The University of London is poised to build upon its reputation as a significant provider of shared services to higher education, says Chris Cobb, chief operating officer of the University of London.
The University of London has already established itself as a significant provider of shared services. This, and its position at the heart of one of the highest concentrations of HE providers in the world, provides an excellent foundation from which to develop services further.
For example, our computer centre (ULCC) provides a Moodle VLE service to 2 million students and 150 institutions. The Careers Group, the largest of its kind in Europe, provides services to over 50 institutions. We also provide a range of other services to the University’s federal members, such as our housing and halls of residence services and the University’s International Programmes which have over 54,000 registered students.
These services all operate to different business models and drivers. For example, some are more service related whereas others are more commercial in nature. Also, some are clearly branded as University of London whereas others are ‘white labelled’ so that the service looks and feels as if it is actually part of the contracting institution rather than externally provided.

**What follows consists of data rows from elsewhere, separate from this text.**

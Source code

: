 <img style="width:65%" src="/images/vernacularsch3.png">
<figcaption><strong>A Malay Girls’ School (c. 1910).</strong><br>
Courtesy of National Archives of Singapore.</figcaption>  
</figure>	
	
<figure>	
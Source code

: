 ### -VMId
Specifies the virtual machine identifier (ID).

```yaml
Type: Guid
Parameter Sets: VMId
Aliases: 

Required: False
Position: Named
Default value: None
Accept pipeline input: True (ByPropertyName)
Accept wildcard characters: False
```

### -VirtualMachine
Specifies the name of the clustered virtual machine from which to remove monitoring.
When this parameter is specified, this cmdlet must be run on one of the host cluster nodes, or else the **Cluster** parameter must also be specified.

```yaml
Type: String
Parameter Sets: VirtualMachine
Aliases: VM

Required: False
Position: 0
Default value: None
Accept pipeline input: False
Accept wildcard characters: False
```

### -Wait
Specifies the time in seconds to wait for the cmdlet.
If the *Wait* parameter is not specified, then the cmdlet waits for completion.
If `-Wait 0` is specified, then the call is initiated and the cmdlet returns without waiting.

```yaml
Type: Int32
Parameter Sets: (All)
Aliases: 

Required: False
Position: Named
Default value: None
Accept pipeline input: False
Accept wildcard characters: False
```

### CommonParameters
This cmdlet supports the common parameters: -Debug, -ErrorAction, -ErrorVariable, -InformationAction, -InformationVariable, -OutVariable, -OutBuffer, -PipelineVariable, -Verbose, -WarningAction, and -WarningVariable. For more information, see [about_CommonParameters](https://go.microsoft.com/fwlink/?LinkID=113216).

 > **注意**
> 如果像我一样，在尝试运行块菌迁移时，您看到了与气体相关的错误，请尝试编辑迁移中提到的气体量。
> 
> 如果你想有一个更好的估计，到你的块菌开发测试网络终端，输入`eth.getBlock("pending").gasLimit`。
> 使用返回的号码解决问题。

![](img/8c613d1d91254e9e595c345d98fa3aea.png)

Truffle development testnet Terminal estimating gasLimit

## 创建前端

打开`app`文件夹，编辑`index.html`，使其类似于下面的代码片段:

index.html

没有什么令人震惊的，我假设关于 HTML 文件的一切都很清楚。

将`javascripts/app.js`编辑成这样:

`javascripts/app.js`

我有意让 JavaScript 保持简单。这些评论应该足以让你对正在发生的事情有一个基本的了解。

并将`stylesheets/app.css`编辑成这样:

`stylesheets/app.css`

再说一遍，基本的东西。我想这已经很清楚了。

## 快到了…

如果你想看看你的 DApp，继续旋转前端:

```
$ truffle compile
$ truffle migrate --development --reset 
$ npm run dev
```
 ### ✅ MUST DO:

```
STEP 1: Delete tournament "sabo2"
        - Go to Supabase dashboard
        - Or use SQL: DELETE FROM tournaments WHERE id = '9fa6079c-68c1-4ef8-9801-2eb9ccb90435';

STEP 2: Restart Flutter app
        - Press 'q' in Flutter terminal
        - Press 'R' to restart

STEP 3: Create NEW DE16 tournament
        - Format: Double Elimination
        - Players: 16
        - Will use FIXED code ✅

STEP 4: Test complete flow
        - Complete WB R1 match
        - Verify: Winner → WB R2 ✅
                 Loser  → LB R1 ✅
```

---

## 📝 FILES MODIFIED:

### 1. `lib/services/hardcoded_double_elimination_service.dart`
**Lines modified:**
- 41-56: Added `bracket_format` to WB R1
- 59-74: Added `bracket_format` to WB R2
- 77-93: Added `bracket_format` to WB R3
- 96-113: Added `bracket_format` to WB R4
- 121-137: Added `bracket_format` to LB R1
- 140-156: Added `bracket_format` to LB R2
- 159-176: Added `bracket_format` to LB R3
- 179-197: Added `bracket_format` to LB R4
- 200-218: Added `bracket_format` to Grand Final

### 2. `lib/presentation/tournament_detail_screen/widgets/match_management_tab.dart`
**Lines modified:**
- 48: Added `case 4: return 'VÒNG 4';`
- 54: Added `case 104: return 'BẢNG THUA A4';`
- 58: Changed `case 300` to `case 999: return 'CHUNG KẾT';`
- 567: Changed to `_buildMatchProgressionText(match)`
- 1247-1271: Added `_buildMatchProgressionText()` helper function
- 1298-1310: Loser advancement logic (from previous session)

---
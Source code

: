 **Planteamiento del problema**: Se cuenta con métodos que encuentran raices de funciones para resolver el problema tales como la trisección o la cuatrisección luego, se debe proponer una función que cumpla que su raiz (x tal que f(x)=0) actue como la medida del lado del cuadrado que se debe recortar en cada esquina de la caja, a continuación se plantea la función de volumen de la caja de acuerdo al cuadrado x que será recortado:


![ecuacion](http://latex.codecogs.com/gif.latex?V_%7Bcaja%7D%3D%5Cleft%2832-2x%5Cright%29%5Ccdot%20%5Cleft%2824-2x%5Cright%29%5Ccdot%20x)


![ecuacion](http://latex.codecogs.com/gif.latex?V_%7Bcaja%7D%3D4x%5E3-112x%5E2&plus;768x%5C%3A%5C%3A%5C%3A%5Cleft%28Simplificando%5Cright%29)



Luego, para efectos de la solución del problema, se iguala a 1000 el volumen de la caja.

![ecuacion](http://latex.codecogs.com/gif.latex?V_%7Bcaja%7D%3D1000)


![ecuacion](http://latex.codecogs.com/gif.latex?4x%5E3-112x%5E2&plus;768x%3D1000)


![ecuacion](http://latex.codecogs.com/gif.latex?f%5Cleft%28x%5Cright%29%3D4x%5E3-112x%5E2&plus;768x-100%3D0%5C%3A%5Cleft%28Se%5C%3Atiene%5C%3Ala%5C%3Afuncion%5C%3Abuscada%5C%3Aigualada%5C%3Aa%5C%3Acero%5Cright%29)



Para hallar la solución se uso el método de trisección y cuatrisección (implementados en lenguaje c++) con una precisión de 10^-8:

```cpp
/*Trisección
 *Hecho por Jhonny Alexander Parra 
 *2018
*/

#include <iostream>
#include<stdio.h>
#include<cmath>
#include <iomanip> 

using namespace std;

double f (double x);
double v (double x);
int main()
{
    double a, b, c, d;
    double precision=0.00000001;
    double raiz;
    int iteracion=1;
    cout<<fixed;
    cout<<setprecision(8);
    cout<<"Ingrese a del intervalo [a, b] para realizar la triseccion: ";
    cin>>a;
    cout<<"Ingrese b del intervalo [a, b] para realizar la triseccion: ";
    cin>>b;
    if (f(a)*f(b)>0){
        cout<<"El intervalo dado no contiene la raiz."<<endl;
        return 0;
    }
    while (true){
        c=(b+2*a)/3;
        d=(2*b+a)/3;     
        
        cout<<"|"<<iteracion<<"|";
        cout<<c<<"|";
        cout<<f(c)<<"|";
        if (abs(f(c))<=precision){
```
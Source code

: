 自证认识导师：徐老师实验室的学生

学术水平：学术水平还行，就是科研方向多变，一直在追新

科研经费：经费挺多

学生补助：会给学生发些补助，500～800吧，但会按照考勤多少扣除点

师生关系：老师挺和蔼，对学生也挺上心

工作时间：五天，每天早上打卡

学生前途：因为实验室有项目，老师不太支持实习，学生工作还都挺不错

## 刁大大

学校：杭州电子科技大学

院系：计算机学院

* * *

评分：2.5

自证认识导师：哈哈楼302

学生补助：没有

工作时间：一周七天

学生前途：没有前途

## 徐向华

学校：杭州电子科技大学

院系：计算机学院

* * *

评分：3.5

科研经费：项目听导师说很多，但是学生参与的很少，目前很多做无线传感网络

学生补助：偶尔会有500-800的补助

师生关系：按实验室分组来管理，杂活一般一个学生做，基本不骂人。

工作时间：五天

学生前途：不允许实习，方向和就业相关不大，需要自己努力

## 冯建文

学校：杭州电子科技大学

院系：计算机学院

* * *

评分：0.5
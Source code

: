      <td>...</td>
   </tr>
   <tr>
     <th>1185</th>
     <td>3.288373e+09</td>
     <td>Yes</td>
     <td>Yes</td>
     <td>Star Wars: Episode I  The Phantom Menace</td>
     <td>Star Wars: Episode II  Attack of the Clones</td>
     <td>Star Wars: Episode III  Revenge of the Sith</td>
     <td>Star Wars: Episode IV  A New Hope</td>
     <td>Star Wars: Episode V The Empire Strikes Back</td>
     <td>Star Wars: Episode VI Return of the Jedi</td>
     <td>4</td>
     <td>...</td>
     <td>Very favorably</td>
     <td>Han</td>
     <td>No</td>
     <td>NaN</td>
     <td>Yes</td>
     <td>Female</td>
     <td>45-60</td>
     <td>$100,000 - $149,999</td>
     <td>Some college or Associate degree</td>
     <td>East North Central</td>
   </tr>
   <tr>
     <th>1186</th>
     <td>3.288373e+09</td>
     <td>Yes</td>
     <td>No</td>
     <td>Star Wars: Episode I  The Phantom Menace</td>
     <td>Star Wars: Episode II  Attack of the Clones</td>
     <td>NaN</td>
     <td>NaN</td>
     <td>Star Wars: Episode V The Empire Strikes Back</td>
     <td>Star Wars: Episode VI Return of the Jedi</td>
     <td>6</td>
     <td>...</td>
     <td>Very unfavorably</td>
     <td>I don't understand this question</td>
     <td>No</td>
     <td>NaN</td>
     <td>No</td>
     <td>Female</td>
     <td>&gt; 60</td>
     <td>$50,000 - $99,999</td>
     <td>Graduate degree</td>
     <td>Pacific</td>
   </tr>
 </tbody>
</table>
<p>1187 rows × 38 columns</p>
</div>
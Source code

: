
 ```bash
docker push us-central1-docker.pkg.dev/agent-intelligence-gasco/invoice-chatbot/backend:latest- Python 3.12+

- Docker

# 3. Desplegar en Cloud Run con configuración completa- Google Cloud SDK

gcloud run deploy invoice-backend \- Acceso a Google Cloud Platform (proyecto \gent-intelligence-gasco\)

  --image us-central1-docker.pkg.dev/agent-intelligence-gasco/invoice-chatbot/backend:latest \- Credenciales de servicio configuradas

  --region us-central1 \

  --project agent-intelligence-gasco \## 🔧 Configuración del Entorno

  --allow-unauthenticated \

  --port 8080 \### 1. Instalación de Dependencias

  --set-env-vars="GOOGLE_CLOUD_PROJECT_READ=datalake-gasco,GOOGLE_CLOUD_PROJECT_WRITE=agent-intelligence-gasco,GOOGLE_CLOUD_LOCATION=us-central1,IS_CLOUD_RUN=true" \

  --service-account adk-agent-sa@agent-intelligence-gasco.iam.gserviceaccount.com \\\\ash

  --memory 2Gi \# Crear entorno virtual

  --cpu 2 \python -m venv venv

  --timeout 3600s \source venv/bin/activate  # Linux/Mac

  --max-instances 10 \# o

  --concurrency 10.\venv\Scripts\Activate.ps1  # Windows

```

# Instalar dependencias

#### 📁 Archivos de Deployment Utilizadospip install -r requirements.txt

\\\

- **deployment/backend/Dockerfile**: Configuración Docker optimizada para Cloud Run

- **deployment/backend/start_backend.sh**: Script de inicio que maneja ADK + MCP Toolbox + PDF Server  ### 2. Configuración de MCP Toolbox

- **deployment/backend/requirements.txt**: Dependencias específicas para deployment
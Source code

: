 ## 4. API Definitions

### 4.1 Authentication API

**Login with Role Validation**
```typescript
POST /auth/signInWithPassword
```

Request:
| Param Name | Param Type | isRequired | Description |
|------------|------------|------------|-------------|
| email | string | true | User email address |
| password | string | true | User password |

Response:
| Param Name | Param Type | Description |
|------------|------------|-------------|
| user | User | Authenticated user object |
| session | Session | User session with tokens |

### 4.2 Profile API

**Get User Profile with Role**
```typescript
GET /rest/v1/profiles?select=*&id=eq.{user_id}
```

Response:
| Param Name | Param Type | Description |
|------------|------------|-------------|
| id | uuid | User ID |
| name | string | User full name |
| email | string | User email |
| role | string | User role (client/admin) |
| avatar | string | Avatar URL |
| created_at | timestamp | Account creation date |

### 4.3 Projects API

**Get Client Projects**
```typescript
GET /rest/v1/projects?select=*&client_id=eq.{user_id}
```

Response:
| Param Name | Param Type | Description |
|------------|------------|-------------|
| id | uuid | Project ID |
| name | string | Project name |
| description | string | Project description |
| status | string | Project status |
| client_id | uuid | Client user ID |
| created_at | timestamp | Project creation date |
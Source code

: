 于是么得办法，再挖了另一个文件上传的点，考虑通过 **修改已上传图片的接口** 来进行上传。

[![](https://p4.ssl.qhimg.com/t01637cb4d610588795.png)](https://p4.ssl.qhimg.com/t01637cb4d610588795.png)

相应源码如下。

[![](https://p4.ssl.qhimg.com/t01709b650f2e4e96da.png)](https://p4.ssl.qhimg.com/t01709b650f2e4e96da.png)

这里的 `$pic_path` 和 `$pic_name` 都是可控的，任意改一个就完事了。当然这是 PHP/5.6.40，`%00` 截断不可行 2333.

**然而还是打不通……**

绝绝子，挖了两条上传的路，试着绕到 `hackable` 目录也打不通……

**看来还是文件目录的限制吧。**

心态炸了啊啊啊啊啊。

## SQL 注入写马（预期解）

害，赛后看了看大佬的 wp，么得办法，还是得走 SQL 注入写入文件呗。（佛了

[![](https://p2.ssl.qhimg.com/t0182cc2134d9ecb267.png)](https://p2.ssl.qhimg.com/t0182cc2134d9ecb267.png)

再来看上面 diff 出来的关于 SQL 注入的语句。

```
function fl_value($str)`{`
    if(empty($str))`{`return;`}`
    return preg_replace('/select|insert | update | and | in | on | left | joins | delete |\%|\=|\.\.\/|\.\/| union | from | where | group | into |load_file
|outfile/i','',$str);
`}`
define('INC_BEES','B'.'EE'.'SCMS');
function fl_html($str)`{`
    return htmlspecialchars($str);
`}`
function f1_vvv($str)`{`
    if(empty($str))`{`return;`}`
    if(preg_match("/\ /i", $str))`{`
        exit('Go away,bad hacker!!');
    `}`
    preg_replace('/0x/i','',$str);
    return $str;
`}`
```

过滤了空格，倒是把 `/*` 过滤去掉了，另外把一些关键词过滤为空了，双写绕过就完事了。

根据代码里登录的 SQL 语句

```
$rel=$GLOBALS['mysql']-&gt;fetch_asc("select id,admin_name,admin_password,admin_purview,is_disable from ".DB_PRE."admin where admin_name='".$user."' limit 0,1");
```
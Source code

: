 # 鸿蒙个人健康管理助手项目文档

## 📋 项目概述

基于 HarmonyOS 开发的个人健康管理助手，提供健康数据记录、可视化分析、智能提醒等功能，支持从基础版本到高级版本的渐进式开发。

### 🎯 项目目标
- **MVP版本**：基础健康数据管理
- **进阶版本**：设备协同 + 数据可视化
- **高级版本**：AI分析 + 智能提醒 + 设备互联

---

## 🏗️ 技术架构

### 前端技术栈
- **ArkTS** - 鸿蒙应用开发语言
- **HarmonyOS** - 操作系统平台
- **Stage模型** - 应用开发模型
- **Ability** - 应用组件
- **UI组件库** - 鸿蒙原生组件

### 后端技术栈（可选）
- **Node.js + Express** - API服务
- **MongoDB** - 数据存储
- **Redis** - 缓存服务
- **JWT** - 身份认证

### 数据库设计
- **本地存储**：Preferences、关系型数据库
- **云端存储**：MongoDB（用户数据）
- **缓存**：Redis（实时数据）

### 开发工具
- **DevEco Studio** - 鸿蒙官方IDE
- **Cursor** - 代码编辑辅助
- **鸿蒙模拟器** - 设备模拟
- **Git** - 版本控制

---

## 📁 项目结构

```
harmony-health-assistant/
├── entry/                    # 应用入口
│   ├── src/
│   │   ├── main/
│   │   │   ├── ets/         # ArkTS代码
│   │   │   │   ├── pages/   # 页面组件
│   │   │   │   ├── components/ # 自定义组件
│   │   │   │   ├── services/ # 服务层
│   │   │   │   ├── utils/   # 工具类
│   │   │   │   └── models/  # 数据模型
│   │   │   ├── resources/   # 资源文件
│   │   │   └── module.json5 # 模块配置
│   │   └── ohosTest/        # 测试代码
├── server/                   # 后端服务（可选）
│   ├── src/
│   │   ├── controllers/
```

Building on our experience
In response to government policy and the UUK Diamond Review on Efficiency and Effectiveness in Higher Education, we recognised that there is an opportunity to build on this experience and broaden the University’s offer of shared services to the sector. We also saw some VAT benefits for our customers through the creation of cost sharing groups (CSGs).
To aid our planning, we analysed demand by interviewing and surveying 40 universities. Unlike previous studies, our survey focused on individual services rather than large divisional or functional units. The findings revealed considerable changes in demand since the last landscape study in 2006.
There is now significant appetite for new shared services and, pleasingly, feedback has also shown that the University of London is perceived as being a trusted and neutral provider of service – and more cognisant of the precise needs and demands of the sector than private sector companies.
So where is the demand?
In terms of institutional profile, our analysis showed that the demand is greatest in medium sized universities that have three vital attributes: need, capacity and ethos for change. In contrast, we found that larger institutions could drive efficiencies on their own and smaller institutions lack the capacity to manage the changes required.
In terms of service areas, the greatest demand is in facilities management and ICT, and there is also significant demand in professional services such as HR and finance as well as some student related services.
A range of new services
The University now plans to use this demand analysis to develop a range of new services as well as exploring how some of its existing services could take advantage of cost sharing exemptions and new business models.